== What you should do ==
Work out how many lines in the data include the string "environments"; reply with that number alone.
═════ The data ═════
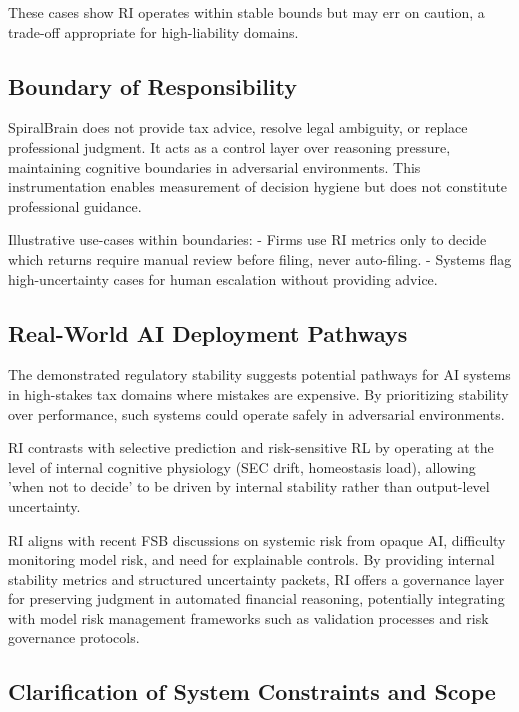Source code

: \documentclass[12pt,a4paper]{article}
\begin{document}
These cases show RI operates within stable bounds but may err on caution, a trade-off appropriate for high-liability domains.

\subsection{Boundary of Responsibility}

SpiralBrain does not provide tax advice, resolve legal ambiguity, or replace professional judgment. It acts as a control layer over reasoning pressure, maintaining cognitive boundaries in adversarial environments. This instrumentation enables measurement of decision hygiene but does not constitute professional guidance.

Illustrative use-cases within boundaries:
- Firms use RI metrics only to decide which returns require manual review before filing, never auto-filing.
- Systems flag high-uncertainty cases for human escalation without providing advice.

\subsection{Real-World AI Deployment Pathways}

The demonstrated regulatory stability suggests potential pathways for AI systems in high-stakes tax domains where mistakes are expensive. By prioritizing stability over performance, such systems could operate safely in adversarial environments.

RI contrasts with selective prediction \cite{geifman2017selective} and risk-sensitive RL by operating at the level of internal cognitive physiology (SEC drift, homeostasis load), allowing 'when not to decide' to be driven by internal stability rather than output-level uncertainty.

RI aligns with recent FSB discussions \cite{fsb2023ai} on systemic risk from opaque AI, difficulty monitoring model risk, and need for explainable controls. By providing internal stability metrics and structured uncertainty packets, RI offers a governance layer for preserving judgment in automated financial reasoning, potentially integrating with model risk management frameworks such as validation processes and risk governance protocols.

\subsection{Clarification of System Constraints and Scope}
\end{document}
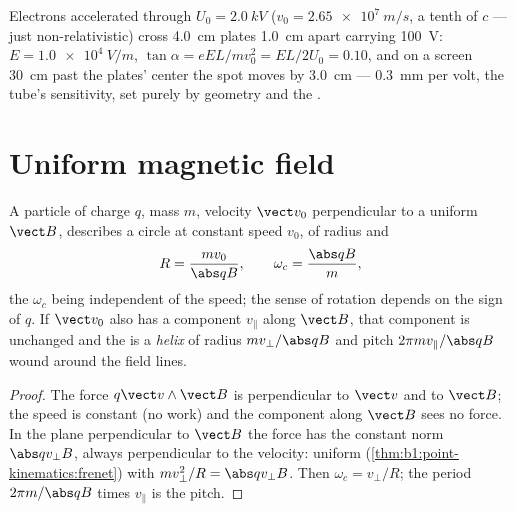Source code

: \begin{example}\label{ex:b1:charged-particles:crt}
Electrons accelerated through $U_0 = \qty{2.0}{kV}$ ($v_0 = \qty{2.65e7}{m/s}$,
a tenth of $c$ --- just non-relativistic) cross \qty{4.0}{cm} plates
\qty{1.0}{cm} apart carrying \qty{100}{V}: $E = \qty{1.0e4}{V/m}$,
$\tan\alpha = eEL/mv_0^2 = EL/2U_0 = 0.10$, and on a screen \qty{30}{cm}
past the plates' center the spot moves by \qty{3.0}{cm} --- \qty{0.3}{mm}
per volt, the tube's sensitivity, set purely by geometry and the
.
\end{example}

\section{Uniform magnetic field}

\begin{theorem}\label{thm:b1:charged-particles:bfield}
A particle of charge $q$, mass $m$, velocity $\vect v_0$ perpendicular to
a uniform $\vect B$, describes a circle at constant speed $v_0$, of radius
and 
\[
R = \frac{mv_0}{\abs q B}, \qquad \omega_c = \frac{\abs q B}{m},
\]
the \emph{} $\omega_c$ being independent of the speed;
the sense of rotation depends on the sign of $q$. If $\vect v_0$ also has
a component $v_\parallel$ along $\vect B$, that component is unchanged and
the  is a \emph{helix} of radius $mv_\perp/\abs qB$ and pitch
$2\pi mv_\parallel/\abs qB$ wound around the field lines.
\end{theorem}

\begin{proof}
The force $q\vect v\wedge\vect B$ is perpendicular to $\vect v$ and to $\vect B$;
the speed is constant (no work) and the component along $\vect B$ sees no
force. In the plane perpendicular to $\vect B$ the force has the constant
norm $\abs qv_\perp B$, always perpendicular to the velocity: uniform
 (\cref{thm:b1:point-kinematics:frenet}) with $mv_\perp^2/R =
\abs qv_\perp B$. Then $\omega_c = v_\perp/R$; the period $2\pi m/\abs qB$ times
$v_\parallel$ is the pitch.
\end{proof}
═════
== Written response ==
2